> **EXERCISE INPUTS**
BEGIN

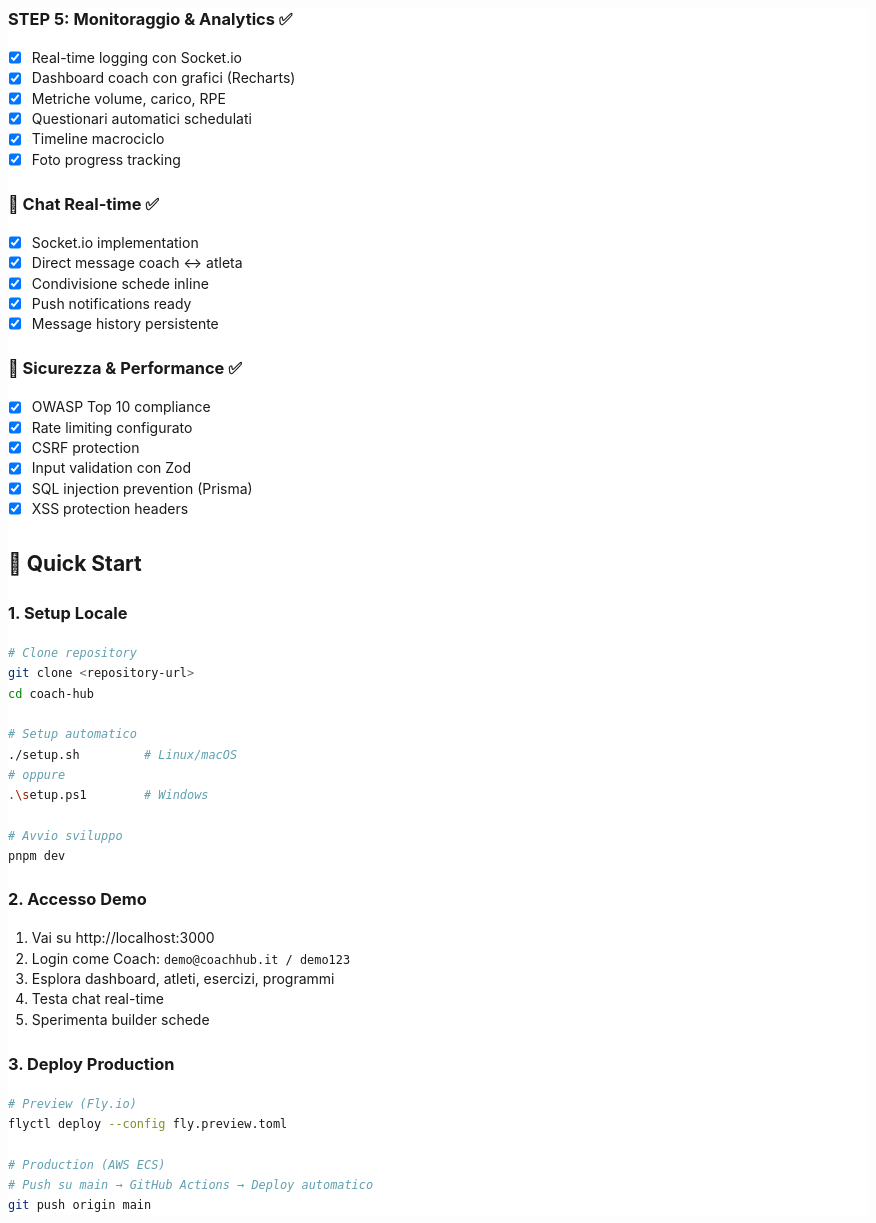 ### STEP 5: Monitoraggio & Analytics ✅
- [x] Real-time logging con Socket.io
- [x] Dashboard coach con grafici (Recharts)
- [x] Metriche volume, carico, RPE
- [x] Questionari automatici schedulati
- [x] Timeline macrociclo
- [x] Foto progress tracking

### 💬 Chat Real-time ✅
- [x] Socket.io implementation
- [x] Direct message coach ↔ atleta
- [x] Condivisione schede inline
- [x] Push notifications ready
- [x] Message history persistente

### 🔐 Sicurezza & Performance ✅
- [x] OWASP Top 10 compliance
- [x] Rate limiting configurato
- [x] CSRF protection
- [x] Input validation con Zod
- [x] SQL injection prevention (Prisma)
- [x] XSS protection headers

## 🚀 Quick Start

### 1. Setup Locale
```bash
# Clone repository
git clone <repository-url>
cd coach-hub

# Setup automatico
./setup.sh         # Linux/macOS
# oppure
.\setup.ps1        # Windows

# Avvio sviluppo
pnpm dev
```

### 2. Accesso Demo
1. Vai su http://localhost:3000
2. Login come Coach: `demo@coachhub.it / demo123`
3. Esplora dashboard, atleti, esercizi, programmi
4. Testa chat real-time
5. Sperimenta builder schede

### 3. Deploy Production
```bash
# Preview (Fly.io)
flyctl deploy --config fly.preview.toml

# Production (AWS ECS)
# Push su main → GitHub Actions → Deploy automatico
git push origin main
```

END

> **REQUIREMENT**
Once the pictures are removed, set down what remains of the entries above exactly.

> **ANSWER TO THE PROBLEM**
 ### STEP 5: Monitoraggio & Analytics ✅
- [x] Real-time logging con Socket.io
- [x] Dashboard coach con grafici (Recharts)
- [x] Metriche volume, carico, RPE
- [x] Questionari automatici schedulati
- [x] Timeline macrociclo
- [x] Foto progress tracking

### 💬 Chat Real-time ✅
- [x] Socket.io implementation
- [x] Direct message coach ↔ atleta
- [x] Condivisione schede inline
- [x] Push notifications ready
- [x] Message history persistente

### 🔐 Sicurezza & Performance ✅
- [x] OWASP Top 10 compliance
- [x] Rate limiting configurato
- [x] CSRF protection
- [x] Input validation con Zod
- [x] SQL injection prevention (Prisma)
- [x] XSS protection headers

## 🚀 Quick Start

### 1. Setup Locale
```bash
# Clone repository
git clone <repository-url>
cd coach-hub

# Setup automatico
./setup.sh         # Linux/macOS
# oppure
.\setup.ps1        # Windows

# Avvio sviluppo
pnpm dev
```

### 2. Accesso Demo
1. Vai su http://localhost:3000
2. Login come Coach: `demo@coachhub.it / demo123`
3. Esplora dashboard, atleti, esercizi, programmi
4. Testa chat real-time
5. Sperimenta builder schede

### 3. Deploy Production
```bash
# Preview (Fly.io)
flyctl deploy --config fly.preview.toml

# Production (AWS ECS)
# Push su main → GitHub Actions → Deploy automatico
git push origin main
```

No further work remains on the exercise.